DATA SUPPLIED:

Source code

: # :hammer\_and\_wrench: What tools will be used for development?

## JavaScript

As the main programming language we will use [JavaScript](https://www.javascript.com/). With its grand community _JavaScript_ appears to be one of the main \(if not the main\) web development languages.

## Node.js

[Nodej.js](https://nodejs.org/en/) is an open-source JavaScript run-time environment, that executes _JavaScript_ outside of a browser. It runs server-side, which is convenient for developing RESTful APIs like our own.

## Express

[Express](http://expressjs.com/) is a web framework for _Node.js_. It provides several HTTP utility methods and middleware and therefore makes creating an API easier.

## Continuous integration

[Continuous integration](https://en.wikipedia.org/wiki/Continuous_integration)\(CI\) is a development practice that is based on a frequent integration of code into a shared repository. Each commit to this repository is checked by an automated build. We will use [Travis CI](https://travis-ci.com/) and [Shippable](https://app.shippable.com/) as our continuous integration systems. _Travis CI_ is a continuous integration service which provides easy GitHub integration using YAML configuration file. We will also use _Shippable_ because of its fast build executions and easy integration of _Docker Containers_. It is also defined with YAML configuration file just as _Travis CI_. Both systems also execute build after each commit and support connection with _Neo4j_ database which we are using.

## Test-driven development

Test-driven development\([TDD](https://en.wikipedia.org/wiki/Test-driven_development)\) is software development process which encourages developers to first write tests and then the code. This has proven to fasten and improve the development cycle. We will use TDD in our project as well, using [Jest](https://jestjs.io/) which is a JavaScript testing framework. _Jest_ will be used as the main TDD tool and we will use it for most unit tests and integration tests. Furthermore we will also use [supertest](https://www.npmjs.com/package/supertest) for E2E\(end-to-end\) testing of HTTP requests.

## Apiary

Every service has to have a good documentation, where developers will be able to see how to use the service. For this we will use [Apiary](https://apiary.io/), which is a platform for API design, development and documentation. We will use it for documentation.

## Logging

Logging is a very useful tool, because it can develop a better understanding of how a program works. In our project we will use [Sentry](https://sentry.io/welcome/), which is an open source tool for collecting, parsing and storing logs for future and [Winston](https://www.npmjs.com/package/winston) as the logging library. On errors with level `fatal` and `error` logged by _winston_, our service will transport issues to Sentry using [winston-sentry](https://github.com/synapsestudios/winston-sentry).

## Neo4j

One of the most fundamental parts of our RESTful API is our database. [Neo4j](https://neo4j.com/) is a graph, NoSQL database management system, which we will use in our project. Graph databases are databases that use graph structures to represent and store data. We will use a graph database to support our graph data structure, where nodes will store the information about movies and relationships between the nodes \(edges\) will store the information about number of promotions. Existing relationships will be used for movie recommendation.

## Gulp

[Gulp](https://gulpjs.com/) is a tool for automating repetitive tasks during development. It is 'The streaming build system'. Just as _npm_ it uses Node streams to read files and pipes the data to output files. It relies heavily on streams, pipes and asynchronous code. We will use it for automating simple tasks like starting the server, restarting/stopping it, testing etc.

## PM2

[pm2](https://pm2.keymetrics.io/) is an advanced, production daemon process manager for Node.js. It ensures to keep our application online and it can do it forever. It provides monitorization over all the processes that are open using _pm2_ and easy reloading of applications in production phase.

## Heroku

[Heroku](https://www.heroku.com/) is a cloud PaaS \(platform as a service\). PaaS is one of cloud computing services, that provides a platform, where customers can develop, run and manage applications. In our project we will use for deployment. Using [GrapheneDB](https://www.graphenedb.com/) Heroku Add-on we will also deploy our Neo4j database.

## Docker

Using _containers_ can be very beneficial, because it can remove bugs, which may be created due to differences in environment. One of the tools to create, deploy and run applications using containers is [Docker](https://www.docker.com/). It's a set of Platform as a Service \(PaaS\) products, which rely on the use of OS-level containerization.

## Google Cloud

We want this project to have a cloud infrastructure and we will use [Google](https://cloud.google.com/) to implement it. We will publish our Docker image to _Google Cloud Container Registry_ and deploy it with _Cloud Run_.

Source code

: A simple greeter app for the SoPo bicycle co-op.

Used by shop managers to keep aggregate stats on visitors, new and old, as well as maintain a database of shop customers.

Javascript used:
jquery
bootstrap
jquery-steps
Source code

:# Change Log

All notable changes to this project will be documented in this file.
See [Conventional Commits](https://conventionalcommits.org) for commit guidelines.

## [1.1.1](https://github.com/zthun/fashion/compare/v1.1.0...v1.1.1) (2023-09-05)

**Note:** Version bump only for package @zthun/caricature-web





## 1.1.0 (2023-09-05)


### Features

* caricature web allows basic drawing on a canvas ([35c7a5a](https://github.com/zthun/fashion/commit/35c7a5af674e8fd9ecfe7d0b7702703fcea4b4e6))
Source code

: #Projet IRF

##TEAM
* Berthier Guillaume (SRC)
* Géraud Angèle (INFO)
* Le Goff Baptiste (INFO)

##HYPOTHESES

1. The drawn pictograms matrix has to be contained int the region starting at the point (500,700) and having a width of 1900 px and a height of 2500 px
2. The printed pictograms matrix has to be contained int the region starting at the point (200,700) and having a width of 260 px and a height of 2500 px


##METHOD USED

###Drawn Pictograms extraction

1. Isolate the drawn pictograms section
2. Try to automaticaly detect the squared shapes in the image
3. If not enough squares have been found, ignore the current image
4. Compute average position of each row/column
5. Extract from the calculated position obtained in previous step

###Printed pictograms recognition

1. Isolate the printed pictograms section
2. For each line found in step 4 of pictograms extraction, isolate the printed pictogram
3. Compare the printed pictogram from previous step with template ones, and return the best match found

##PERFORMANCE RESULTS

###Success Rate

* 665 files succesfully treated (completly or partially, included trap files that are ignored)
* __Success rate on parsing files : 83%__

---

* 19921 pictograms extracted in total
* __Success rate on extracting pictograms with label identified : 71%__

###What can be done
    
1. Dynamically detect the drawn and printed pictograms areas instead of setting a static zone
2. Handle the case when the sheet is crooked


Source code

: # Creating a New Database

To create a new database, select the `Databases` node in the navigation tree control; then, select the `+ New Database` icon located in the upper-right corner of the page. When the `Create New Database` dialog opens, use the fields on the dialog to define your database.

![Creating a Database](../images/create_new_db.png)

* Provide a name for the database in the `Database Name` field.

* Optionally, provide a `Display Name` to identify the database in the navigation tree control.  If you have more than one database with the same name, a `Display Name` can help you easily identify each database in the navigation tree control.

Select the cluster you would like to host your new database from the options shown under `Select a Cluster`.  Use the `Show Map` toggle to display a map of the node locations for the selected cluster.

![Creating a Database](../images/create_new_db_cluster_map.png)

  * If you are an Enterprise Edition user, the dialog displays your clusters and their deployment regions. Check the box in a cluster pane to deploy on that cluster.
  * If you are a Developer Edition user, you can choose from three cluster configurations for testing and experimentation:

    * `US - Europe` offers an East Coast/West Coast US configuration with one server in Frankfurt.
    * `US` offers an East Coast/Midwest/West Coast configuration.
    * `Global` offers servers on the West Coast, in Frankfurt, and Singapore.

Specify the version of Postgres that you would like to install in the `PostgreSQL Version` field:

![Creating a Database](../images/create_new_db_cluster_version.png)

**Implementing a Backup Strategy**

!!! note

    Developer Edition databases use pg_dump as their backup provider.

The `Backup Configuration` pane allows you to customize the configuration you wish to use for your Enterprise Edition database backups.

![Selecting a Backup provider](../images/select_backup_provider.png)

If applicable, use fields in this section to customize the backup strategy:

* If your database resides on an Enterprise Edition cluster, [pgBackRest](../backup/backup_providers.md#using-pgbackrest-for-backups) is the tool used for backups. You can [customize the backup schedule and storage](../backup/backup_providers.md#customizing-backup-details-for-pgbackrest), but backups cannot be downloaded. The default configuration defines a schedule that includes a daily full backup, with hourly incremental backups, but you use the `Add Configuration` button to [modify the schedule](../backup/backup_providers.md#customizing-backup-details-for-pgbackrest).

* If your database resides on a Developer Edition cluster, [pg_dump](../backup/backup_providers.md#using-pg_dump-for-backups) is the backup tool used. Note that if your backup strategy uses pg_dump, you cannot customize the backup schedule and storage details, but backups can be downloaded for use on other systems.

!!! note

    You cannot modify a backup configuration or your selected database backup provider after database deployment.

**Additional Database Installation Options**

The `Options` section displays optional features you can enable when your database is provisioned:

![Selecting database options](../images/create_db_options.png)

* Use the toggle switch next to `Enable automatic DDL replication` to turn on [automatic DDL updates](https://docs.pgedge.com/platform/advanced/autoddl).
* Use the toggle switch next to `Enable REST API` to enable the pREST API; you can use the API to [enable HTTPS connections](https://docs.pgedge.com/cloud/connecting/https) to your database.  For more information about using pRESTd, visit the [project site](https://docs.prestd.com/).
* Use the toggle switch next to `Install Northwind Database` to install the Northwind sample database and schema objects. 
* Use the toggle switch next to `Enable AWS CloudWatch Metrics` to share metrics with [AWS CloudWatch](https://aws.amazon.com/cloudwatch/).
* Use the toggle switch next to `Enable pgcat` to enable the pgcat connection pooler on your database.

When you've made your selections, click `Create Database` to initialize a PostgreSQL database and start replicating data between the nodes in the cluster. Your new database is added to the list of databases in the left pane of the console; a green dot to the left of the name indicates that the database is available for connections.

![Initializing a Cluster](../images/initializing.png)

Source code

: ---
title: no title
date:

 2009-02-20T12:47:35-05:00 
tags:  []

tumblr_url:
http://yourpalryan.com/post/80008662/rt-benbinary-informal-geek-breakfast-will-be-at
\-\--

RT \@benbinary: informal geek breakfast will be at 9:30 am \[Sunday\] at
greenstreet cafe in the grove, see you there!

EXERCISE BRIEF: Please copy, exactly as written, every line in the listing above from the line with "##HYPOTHESES" up to and including the line with "2. Try to automaticaly".

TASK RESULT:
##HYPOTHESES

1. The drawn pictograms matrix has to be contained int the region starting at the point (500,700) and having a width of 1900 px and a height of 2500 px
2. The printed pictograms matrix has to be contained int the region starting at the point (200,700) and having a width of 260 px and a height of 2500 px


##METHOD USED

###Drawn Pictograms extraction

1. Isolate the drawn pictograms section
2. Try to automaticaly detect the squared shapes in the image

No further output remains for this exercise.